# EXERCISE DESCRIPTION:
Pull each line containing "height" from the data.

Stored data:
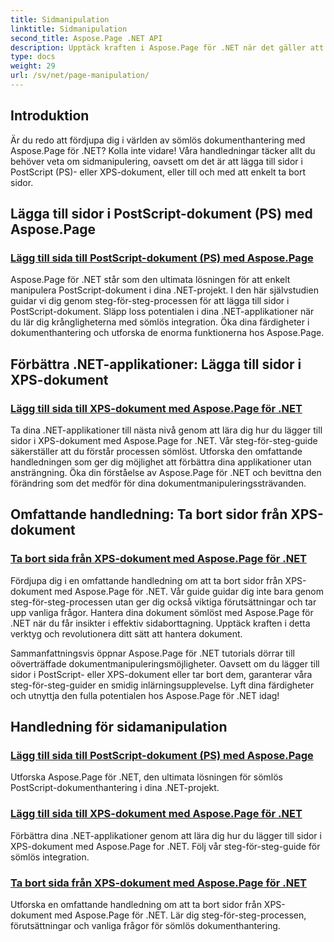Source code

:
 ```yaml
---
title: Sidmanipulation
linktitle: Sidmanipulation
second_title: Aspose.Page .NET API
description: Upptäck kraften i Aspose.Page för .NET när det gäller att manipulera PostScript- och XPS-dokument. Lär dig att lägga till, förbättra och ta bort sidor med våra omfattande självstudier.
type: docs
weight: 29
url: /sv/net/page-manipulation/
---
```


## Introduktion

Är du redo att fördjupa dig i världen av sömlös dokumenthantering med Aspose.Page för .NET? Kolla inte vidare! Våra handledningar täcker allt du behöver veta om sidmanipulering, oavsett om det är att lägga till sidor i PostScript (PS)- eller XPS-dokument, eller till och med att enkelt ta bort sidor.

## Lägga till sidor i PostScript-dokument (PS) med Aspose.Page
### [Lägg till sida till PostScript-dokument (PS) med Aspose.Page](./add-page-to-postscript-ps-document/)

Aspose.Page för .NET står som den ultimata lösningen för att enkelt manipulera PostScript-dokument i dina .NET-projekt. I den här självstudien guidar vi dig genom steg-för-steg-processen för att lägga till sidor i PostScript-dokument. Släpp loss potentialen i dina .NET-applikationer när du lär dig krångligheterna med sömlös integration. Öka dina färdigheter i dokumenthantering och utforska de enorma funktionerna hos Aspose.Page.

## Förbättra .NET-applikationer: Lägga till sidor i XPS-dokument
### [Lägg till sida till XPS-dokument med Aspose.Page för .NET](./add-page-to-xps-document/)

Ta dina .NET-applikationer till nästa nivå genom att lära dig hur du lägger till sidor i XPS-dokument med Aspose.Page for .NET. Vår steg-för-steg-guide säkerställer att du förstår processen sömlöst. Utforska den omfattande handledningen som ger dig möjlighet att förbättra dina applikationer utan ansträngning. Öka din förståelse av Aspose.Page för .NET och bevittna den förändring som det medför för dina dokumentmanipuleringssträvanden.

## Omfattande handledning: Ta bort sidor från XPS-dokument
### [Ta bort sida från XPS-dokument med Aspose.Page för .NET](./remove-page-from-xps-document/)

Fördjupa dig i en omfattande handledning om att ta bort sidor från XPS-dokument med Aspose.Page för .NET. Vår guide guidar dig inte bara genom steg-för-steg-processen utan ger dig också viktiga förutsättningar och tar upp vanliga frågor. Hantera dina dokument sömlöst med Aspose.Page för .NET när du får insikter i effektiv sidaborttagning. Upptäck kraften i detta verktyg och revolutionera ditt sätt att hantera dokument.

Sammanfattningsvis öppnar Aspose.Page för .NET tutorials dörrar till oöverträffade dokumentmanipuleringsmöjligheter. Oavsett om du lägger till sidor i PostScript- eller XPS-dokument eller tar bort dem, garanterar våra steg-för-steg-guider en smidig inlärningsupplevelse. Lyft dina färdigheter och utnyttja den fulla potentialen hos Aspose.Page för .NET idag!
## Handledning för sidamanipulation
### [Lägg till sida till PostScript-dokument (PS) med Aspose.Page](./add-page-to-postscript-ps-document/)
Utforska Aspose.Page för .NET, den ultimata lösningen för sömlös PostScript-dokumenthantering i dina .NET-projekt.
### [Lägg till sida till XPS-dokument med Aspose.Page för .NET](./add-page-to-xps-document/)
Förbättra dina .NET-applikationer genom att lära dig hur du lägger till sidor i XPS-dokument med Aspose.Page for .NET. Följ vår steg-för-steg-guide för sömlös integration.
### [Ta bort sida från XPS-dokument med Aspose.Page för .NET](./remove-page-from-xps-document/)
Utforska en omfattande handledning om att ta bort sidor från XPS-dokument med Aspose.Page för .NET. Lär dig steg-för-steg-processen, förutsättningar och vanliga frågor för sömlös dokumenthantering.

--

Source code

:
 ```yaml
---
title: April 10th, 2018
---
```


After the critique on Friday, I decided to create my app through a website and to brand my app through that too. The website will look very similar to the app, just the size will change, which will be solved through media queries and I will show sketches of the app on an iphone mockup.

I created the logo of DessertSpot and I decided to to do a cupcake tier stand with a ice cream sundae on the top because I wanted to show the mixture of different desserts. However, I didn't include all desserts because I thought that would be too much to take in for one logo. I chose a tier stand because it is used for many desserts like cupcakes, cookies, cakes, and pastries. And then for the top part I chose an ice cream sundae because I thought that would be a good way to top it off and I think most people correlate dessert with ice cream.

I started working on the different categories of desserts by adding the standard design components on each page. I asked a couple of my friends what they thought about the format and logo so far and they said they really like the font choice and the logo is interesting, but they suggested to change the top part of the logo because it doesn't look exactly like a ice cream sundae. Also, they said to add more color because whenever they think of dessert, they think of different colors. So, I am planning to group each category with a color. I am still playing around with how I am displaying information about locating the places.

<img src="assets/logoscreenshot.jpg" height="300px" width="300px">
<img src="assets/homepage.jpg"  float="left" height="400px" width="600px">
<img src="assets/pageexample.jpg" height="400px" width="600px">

==

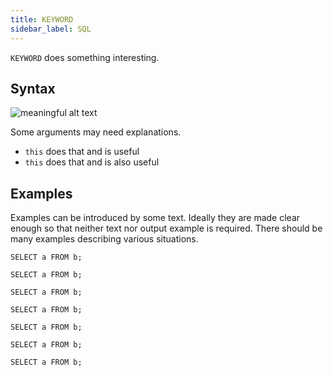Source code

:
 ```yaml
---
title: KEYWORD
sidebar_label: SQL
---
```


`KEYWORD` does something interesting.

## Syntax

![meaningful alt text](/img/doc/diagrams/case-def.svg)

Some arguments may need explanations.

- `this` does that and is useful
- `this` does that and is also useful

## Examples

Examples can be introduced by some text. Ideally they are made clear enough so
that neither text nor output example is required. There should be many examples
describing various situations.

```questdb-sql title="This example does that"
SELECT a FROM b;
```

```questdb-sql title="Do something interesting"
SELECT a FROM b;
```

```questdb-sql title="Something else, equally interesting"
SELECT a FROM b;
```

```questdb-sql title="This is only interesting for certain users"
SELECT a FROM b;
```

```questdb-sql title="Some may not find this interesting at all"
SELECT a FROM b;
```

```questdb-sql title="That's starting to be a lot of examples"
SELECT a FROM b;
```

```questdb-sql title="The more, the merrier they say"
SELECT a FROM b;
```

# RESPONSE AREA:
<img src="assets/logoscreenshot.jpg" height="300px" width="300px">
<img src="assets/homepage.jpg"  float="left" height="400px" width="600px">
<img src="assets/pageexample.jpg" height="400px" width="600px">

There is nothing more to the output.